Hemophilia C occurs due to a mutation in gene F11, which is present on chromosome 4. The mutated copy of F11 is inherited in two copies by everyone without any gender predilection affecting both males and females equally. However, it is less common than hemophilia A and B.

4.

Is Hemophilia C a Common Condition?

Hemophilia C is a rare condition. It affects 1 in 100000 men and women in the United States, making hemophilia A ten times more common than hemophilia C. It affects males and females equally, and people of any age group can get affected by this.

5.

Is Hemophilia Inherited Disorder?

Hemophilia is a hereditary bleeding disorder in which a blood clot does not happen properly. This condition involves spontaneous bleeding following minor injuries or surgical procedures. Hemophilia generally affects the proteins present in blood that helps in blood clotting.

6.

How Is Hemophilia C Differ From A and B?

Hemophilia A and B occur by inheriting a mutated gene from one of the parents. In hemophilia C, both biological parents may inherit the mutated genes. People with hemophilia C do not have bleeding issues, and it occurs due to problems in factor XI.

7.

Does Hemophilia C Show a Dominant or Recessive Pattern?

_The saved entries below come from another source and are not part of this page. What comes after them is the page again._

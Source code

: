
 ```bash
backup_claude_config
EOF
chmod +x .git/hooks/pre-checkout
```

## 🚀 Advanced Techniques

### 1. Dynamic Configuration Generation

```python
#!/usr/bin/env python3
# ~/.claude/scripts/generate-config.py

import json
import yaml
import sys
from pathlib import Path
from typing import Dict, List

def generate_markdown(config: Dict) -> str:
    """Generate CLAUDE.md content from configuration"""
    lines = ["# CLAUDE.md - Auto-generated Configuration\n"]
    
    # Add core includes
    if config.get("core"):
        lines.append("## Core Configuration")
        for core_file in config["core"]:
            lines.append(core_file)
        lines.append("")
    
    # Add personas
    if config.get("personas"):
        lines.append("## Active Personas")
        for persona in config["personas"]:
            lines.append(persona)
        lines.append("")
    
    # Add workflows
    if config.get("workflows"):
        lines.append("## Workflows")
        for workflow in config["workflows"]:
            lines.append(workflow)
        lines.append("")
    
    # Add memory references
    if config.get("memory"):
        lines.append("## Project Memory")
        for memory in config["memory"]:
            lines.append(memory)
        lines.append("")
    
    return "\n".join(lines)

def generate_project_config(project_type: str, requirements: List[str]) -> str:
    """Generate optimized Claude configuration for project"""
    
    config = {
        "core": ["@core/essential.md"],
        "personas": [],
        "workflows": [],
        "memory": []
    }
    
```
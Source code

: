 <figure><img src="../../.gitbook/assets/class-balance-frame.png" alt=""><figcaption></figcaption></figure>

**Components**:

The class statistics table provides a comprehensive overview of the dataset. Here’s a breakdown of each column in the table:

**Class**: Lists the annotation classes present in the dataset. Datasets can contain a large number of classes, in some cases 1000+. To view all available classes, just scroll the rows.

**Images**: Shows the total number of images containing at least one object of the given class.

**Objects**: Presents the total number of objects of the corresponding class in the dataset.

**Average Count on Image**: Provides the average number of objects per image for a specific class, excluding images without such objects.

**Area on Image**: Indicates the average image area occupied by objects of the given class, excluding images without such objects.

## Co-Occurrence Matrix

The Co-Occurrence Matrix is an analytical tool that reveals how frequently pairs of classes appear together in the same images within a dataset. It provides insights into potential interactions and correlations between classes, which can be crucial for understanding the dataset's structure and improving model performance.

Hemophilia C is an autosomal recessive disorder. It is caused by a lack of factor XI, causing problems in blood clotting. In a recessive pattern, the child can get defective genes from each parent, and the parents usually do not have any symptoms of this condition.

8.

What Precautions Should a Hemophilia Patient Take?

A hemophilia patient should avoid playing contact sports with high chances of injury, such as football, hockey, or wrestling. They must also avoid certain medications, such as aspirin and ibuprofen, which can worsen the bleeding. In addition, maintaining good dental hygiene and getting vaccinations at an appropriate age is necessary.

9.

Does Hemophilia Heal Itself?

There is no cure for hemophilia. However, the condition can be managed to lead a good and healthy life. As it affects blood clotting factors, medicines can be given to prevent and treat prolonged bleeding.

10.

Does Hemophilia Get Worse With Age?

Hemophilia includes various complications that can get worsen with age which include the following:
  - Intracranial hemorrhage (bleeding between brain tissues).
- Joint disease.
- Inhibitor development (an immune system response to infused clotting factors in the body).
 
Living with these complications can be challenging, but these can be managed with medications.

11.

How to Stop Bleeding in Hemophilia?

The best method to treat hemophilia or prevent bleeding is to replace the missing blood clotting factor [in hemophilia A, the missing clotting factor is Factor VIII (8) and in Hemophilia B, the missing clotting factor is Factor IX (9)] so that the blood can clot properly. This can be done by injecting the deficient blood clotting factor directly into the patient’s vein.

12.

Does Hemophilia Affect the Immune System of the Body?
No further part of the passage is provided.